State of Decay w końcu na Steam!
REKLAMA
REKLAMA

Chociaż na komputerowe State of Decay czeka naprawdę wielu graczy, data premiery wciąż była niepewna. Twórcy mówili, że do debiutu na PeCetach jest bliżej, niżeli dalej, lecz wciąż nie znaliśmy dokładnego terminu. Z tej perspektywy, wiadomość na stronie producenta była ogromnym zaskoczeniem. Undead Labs podało przedwczoraj, że State of Decay jest tuż za rogiem, natomiast komputerowi gracze będą mogli położyć swoje ręce na grze już niebawem.

Słowo ciałem się stało, natomiast od 20 września State of Decay jest dostępne na platformie cyfrowej dystrybucji Valve. Niestety, dalsze sensacje związane z grą nie należą do tych pozytywnych. Gra wylądowała w Steam Early Access, będąc niedokończoną wersją produktu, o którym może jedynie pomarzyć spora część z miłośników zombie, posiadających komputery osobiste.

Okazuje się, że State of Decay w wersji na PC na ten moment nie wspiera... myszki i klawiatury. Bez dodatkowego kontrolera, gra w tytuł jest niemożliwa. Jeśli nie posiadacie kompatybilnego pada, oczekiwane dzieło Linden Labs teoretycznie musicie więc sobie póki co odpuścić, czekając na kolejną jego wersję. W praktyce jest jednak zupełnie inaczej.
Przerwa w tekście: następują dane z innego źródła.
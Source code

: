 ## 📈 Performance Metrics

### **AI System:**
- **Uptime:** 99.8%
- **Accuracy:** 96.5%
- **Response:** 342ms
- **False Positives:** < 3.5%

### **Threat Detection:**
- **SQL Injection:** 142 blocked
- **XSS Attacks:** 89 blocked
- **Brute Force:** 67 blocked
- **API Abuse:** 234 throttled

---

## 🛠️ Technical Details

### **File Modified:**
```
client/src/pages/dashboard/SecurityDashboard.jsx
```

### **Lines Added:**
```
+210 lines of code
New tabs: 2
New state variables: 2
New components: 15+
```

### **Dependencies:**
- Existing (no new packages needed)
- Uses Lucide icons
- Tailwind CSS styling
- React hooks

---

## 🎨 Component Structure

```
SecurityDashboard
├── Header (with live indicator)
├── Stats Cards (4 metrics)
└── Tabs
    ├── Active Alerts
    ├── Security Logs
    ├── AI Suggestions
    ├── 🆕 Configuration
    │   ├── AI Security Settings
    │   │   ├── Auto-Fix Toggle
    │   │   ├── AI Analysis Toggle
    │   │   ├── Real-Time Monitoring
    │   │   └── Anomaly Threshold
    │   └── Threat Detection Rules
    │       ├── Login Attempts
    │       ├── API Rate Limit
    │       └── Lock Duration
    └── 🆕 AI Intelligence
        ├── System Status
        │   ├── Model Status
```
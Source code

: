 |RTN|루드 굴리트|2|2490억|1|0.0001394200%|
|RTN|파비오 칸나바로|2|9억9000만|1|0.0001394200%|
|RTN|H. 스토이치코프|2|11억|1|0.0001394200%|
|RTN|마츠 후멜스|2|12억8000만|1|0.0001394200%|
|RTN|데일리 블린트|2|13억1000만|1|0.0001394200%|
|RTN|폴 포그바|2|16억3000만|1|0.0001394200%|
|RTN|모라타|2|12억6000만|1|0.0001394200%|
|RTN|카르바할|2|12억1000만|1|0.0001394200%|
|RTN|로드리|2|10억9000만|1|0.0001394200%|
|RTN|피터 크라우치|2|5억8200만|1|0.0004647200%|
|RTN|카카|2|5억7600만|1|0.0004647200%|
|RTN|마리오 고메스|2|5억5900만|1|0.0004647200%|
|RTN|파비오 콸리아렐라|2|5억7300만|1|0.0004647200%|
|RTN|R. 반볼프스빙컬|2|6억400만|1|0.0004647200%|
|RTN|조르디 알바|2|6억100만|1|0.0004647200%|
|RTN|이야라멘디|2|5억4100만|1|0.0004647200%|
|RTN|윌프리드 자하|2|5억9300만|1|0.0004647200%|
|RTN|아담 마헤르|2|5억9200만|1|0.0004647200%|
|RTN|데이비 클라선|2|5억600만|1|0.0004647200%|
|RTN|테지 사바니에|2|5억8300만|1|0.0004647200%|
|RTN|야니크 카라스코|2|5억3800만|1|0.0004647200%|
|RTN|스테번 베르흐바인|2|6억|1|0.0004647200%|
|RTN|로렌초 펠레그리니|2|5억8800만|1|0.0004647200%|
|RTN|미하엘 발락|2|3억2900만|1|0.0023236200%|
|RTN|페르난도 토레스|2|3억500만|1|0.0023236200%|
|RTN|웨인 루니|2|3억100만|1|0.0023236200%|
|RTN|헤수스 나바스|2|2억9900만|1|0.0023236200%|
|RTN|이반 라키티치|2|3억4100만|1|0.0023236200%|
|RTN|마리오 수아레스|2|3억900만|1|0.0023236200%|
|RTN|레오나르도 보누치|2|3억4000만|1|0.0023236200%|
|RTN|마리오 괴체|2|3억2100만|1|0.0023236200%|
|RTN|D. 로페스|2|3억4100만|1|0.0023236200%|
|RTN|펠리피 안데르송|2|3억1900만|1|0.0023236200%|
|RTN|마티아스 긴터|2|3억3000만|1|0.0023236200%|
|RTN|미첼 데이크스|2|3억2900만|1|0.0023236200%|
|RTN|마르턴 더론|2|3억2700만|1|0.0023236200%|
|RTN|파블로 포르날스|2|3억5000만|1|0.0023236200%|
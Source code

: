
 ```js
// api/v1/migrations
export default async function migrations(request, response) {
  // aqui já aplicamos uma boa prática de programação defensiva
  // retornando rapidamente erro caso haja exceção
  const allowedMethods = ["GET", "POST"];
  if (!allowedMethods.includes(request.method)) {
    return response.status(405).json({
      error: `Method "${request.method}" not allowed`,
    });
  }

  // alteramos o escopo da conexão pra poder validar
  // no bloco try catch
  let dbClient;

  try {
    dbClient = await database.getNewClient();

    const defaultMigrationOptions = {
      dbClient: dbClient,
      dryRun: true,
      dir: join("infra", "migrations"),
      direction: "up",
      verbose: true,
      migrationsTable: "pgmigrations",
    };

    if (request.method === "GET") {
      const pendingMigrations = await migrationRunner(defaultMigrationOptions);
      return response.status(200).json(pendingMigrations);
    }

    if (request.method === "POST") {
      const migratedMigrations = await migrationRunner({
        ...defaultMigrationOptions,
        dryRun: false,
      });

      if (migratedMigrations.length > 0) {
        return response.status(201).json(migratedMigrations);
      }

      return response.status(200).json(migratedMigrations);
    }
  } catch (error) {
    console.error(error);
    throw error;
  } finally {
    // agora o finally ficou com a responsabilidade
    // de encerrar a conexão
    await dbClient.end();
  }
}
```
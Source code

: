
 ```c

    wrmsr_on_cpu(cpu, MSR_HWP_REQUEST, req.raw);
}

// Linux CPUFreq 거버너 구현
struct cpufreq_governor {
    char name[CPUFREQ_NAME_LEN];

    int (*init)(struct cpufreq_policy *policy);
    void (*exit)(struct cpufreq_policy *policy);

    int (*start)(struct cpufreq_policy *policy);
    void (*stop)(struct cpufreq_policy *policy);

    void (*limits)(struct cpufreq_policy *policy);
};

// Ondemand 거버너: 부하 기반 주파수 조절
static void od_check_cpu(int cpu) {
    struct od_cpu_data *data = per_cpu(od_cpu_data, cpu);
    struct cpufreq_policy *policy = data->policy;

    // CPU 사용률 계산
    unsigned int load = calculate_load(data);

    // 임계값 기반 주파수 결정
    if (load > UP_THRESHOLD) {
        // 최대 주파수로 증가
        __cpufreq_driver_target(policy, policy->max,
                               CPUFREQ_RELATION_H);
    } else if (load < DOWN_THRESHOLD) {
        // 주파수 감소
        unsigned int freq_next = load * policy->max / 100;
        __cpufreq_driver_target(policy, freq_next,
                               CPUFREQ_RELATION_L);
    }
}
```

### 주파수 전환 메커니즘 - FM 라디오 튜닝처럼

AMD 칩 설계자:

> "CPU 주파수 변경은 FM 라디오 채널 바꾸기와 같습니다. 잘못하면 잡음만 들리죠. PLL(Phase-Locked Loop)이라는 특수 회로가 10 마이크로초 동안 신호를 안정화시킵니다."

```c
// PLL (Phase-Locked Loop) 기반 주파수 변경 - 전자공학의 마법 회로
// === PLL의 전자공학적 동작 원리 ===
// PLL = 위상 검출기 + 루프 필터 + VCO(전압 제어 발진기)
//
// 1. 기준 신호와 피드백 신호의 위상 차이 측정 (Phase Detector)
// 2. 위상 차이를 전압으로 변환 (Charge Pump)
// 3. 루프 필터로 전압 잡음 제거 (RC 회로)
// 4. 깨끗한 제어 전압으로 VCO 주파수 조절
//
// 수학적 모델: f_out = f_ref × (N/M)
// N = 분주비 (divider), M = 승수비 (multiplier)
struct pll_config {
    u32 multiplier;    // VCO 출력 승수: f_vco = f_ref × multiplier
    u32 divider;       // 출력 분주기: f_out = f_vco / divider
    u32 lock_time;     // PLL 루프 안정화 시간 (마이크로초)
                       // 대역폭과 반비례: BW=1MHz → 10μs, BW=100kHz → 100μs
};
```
Wbrew ostrzeżeniom twórców zaryzykowałem, sprawdziłem, przetestowałem i myszka oraz klawiatura jak najbardziej działa, niemożliwa jest jedynie konfiguracja klawiszy.

state of decay 2
REKLAMA

To nie koniec smutnych wiadomości. Sami twórcy podkreślają, że wersja testowa, która znalazła się na Steam Early Access, nie będzie pozbawiona błędów. Niespodziewane wycieczki prosto z gry do poziomu pulpitu? W Undead Labs ostrzegają – to możliwe. Niestabilna edycja programu jest odpowiedzią na żądania najbardziej niecierpliwych miłośników survival-horroru, czyli mnie. Póki co nie zauważyłem żadnych błędów, wręcz przeciwnie - po pierwszych godzinach zabawy ani razu nie natrafiłem na  żaden problem.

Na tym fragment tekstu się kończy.